JDK-8072081 : Supplementary characters are rejected in comments
  • Type: Bug
  • Component: xml
  • Sub-Component: javax.xml.parsers
  • Affected Version: 8,9
  • Priority: P3
  • Status: Resolved
  • Resolution: Fixed
  • OS: other
  • CPU: x86
  • Submitted: 2015-02-01
  • Updated: 2016-07-21
  • Resolved: 2015-12-10
The Version table provides details related to the release that this issue/RFE will be addressed.

Unresolved : Release in which this issue/RFE will be addressed.
Resolved: Release in which this issue/RFE has been resolved.
Fixed : Release in which this issue/RFE has been fixed. The release containing this fix may be available for download as an Early Access Release or a General Availability Release.

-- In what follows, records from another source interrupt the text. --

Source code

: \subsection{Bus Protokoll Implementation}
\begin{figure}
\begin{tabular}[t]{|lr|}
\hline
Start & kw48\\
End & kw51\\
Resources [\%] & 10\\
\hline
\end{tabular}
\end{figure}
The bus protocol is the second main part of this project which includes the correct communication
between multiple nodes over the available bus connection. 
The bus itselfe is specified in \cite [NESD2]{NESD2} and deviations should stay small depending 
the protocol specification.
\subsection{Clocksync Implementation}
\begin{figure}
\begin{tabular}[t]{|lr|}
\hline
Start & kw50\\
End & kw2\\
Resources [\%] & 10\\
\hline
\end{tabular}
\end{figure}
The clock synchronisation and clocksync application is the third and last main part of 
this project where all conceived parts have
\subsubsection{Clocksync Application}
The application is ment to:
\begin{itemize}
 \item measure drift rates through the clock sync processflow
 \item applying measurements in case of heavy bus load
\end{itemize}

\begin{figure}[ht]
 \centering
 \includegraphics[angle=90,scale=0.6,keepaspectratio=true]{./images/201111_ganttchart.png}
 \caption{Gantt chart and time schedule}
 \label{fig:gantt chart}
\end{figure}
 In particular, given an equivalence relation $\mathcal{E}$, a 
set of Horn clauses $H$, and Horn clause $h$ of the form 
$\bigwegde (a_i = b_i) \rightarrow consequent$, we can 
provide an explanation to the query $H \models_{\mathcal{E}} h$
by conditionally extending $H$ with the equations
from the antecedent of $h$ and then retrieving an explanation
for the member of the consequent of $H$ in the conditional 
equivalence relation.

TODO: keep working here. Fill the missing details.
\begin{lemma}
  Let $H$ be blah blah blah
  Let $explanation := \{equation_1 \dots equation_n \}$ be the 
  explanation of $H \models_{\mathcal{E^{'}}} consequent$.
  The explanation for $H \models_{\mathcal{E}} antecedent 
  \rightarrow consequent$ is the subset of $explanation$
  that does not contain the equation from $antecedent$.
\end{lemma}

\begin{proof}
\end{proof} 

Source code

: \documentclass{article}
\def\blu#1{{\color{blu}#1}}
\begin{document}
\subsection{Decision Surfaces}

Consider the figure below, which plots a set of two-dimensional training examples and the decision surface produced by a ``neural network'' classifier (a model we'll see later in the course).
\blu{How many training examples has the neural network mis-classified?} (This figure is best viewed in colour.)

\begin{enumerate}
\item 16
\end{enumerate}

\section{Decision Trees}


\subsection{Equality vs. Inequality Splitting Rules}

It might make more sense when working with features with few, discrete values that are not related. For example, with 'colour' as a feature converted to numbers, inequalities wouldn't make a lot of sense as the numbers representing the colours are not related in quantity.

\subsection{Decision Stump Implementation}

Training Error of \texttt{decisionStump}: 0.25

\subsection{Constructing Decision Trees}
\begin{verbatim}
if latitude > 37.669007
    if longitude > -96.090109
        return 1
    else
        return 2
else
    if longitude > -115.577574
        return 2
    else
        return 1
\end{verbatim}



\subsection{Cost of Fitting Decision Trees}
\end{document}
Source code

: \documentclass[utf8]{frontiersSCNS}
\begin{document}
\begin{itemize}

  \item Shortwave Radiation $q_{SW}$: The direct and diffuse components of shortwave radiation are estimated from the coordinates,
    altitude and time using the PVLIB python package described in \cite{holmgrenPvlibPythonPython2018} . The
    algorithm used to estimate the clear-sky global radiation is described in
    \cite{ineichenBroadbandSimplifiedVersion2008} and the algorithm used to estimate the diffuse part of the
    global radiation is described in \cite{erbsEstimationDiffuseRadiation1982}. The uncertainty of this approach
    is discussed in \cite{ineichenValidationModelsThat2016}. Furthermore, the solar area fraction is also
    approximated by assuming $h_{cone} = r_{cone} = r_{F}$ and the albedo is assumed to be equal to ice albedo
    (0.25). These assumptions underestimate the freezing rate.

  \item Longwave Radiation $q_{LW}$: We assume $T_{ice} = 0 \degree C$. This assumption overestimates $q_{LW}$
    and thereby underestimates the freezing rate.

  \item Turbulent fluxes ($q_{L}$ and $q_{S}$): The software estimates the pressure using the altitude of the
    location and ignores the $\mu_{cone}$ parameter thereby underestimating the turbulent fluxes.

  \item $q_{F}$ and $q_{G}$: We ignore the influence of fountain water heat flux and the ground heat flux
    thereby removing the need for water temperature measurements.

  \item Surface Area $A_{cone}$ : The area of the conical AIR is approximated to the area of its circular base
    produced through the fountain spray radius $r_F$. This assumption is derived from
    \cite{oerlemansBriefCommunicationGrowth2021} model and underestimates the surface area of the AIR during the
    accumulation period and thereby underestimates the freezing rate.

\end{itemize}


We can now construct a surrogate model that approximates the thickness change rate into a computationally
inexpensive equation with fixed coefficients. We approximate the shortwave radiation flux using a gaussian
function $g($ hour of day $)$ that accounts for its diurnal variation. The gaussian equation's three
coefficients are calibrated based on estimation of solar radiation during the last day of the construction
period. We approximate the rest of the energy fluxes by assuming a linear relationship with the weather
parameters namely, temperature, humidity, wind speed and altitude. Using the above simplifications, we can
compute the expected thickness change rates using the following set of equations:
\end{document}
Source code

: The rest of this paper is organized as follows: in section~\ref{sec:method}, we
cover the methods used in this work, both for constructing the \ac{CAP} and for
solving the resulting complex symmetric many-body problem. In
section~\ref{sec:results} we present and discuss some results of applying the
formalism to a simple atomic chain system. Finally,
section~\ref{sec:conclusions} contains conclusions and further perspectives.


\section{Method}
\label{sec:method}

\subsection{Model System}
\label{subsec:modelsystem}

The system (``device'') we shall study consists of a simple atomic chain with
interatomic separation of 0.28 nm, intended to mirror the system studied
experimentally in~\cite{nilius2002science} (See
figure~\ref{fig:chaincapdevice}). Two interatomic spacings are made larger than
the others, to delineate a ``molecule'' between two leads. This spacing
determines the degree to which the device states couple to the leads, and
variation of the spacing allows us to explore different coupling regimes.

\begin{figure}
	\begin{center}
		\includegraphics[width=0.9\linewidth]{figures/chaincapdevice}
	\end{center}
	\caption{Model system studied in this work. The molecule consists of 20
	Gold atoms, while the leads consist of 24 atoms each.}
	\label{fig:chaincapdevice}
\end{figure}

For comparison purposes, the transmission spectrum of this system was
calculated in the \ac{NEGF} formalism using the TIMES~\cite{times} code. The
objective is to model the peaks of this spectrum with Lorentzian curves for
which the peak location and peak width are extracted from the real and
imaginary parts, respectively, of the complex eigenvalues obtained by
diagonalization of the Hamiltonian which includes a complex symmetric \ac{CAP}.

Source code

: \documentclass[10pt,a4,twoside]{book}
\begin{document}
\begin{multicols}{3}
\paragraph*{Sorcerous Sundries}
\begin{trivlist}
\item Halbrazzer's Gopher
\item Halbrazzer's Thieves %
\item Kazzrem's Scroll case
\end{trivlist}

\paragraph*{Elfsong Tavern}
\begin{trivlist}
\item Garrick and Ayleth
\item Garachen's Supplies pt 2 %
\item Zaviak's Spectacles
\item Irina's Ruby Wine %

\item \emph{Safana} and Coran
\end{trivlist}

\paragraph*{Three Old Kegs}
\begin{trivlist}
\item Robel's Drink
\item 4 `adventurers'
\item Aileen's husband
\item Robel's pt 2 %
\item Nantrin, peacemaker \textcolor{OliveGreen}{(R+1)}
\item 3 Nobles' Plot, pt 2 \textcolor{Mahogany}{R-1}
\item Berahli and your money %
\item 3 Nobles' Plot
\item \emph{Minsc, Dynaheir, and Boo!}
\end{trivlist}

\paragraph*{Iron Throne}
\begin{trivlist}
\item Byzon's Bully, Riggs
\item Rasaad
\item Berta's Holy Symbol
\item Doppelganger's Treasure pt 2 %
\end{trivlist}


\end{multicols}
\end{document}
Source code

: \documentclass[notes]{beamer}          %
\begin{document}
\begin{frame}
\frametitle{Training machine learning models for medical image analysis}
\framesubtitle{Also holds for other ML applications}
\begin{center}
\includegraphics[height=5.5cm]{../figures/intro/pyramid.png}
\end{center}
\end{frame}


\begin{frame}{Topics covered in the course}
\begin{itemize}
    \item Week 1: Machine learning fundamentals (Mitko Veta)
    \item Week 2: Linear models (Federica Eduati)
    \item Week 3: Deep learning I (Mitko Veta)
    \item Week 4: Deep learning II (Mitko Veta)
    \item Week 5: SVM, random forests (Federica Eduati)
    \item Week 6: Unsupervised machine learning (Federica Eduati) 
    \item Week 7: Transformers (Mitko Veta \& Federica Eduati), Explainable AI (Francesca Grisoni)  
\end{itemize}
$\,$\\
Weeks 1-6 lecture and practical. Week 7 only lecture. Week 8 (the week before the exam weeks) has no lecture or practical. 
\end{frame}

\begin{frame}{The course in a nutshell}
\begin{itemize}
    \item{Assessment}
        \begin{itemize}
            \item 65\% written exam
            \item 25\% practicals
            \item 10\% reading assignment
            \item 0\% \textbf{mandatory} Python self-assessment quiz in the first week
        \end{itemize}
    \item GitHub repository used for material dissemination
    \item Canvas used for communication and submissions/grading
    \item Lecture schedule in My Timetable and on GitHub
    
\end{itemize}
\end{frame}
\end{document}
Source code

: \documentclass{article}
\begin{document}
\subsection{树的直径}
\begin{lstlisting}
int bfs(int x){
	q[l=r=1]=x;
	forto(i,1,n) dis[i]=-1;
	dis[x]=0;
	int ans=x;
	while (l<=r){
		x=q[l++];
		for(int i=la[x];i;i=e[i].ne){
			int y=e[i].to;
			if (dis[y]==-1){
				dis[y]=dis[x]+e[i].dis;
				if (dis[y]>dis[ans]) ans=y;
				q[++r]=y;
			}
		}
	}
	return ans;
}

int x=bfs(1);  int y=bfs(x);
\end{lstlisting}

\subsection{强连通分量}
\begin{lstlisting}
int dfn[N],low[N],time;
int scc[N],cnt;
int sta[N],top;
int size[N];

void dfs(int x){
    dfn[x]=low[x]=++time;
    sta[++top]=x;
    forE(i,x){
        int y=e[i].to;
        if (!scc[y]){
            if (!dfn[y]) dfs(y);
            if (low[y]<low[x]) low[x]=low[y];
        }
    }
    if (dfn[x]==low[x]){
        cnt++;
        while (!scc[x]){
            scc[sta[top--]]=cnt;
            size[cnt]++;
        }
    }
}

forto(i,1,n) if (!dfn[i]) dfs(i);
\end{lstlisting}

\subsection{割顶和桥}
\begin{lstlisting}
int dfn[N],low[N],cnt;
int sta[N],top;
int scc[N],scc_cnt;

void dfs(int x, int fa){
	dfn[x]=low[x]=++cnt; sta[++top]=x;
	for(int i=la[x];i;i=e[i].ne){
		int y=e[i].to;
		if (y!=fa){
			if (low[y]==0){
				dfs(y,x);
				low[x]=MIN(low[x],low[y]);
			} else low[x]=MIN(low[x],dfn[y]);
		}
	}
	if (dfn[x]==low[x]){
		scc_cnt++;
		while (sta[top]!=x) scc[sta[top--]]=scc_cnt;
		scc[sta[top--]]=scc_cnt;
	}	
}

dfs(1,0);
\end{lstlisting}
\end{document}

To download the current JDK release, click here.
JDK 7 JDK 8 JDK 9
7u111Fixed 8u102Fixed 9 b97Fixed
Related Reports
Duplicate :  
Relates :  
Description
FULL PRODUCT VERSION :
Java(TM) SE Runtime Environment (build 1.8.0_31-b13)
Java HotSpot(TM) 64-Bit Server VM (build 25.31-b07, mixed mode)

ADDITIONAL OS VERSION INFORMATION :
Darwin boolean.local 14.1.0 Darwin Kernel Version 14.1.0: Mon Dec 22 23:10:38 PST 2014; root:xnu-2782.10.72~2/RELEASE_X86_64 x86_64

A DESCRIPTION OF THE PROBLEM :
SAX/Xerces rejects unicode characters (>= U+10000) in XML 1.0/1.1 comments. This was a bug in the original Apache codebase (XMLScanner), which was fixed with revision 319636 (2003-12-16).

Parsing the following XML snippet results in 
SAXParseException; systemId: <omitted>; lineNumber: 1; columnNumber: 25; An invalid XML character (Unicode: 0xd840) was found in the comment.

After removing the comment, the literal, with the same unicode character as in the comment, gets parsed just fine.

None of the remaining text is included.